Ziggit and Large Language Models

The moderators have been actively discussing the LLM question. One article of consensus was to open up this thread.

Ziggit has always been easy to moderate. It’s a small community, enthusiastic about its topic, and well-behaved in general. It’s like this for one reason, more than any: we have a well-defined and narrow topic, and no place for off-topic discussions, either. If it’s not about Zig, it doesn’t belong here.

We’ve only made one major addition to the moderation policy: the AI policy. It’s time to revisit it.

Up front, we condense the policy to a slogan:

Ziggit is by and for humans. We don’t want AI participation

We stand by this.
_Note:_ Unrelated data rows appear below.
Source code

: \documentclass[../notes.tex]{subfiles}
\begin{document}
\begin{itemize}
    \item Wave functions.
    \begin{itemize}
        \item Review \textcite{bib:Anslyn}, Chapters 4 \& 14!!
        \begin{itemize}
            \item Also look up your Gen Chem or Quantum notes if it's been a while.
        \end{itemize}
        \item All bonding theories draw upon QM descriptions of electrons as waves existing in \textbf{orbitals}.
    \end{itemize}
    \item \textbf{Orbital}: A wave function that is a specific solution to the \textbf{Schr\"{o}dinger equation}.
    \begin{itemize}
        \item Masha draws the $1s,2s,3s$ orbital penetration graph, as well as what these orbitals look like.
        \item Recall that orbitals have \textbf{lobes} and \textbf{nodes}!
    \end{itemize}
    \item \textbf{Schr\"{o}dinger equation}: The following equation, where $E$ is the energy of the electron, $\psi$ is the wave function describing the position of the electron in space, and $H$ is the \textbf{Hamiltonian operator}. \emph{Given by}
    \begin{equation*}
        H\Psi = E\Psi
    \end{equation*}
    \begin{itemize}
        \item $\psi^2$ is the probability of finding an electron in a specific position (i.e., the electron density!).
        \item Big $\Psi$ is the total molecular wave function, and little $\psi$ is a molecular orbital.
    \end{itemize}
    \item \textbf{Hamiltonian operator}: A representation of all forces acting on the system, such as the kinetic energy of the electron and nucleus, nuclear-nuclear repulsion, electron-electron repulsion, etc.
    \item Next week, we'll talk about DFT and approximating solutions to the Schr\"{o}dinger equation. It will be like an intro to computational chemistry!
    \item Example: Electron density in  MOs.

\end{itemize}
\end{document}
As the rest of the policy (hopefully) makes clear, “participation” is aimed at things like: letting a chatbot write posts, answering usage questions with LLM output, none of which we want.

We tried to write the policy on AI generated code with some breadth of discretion: at the time, it was already clear that using LLM assistance was widespread, and, also at that time, the quality of purely ‘vibecoded’ generative AI code was inferior, particularly where Zig is concerned.

The policy comes from the very infancy of “agents”, and it’s stopped reflecting how we moderate in practice.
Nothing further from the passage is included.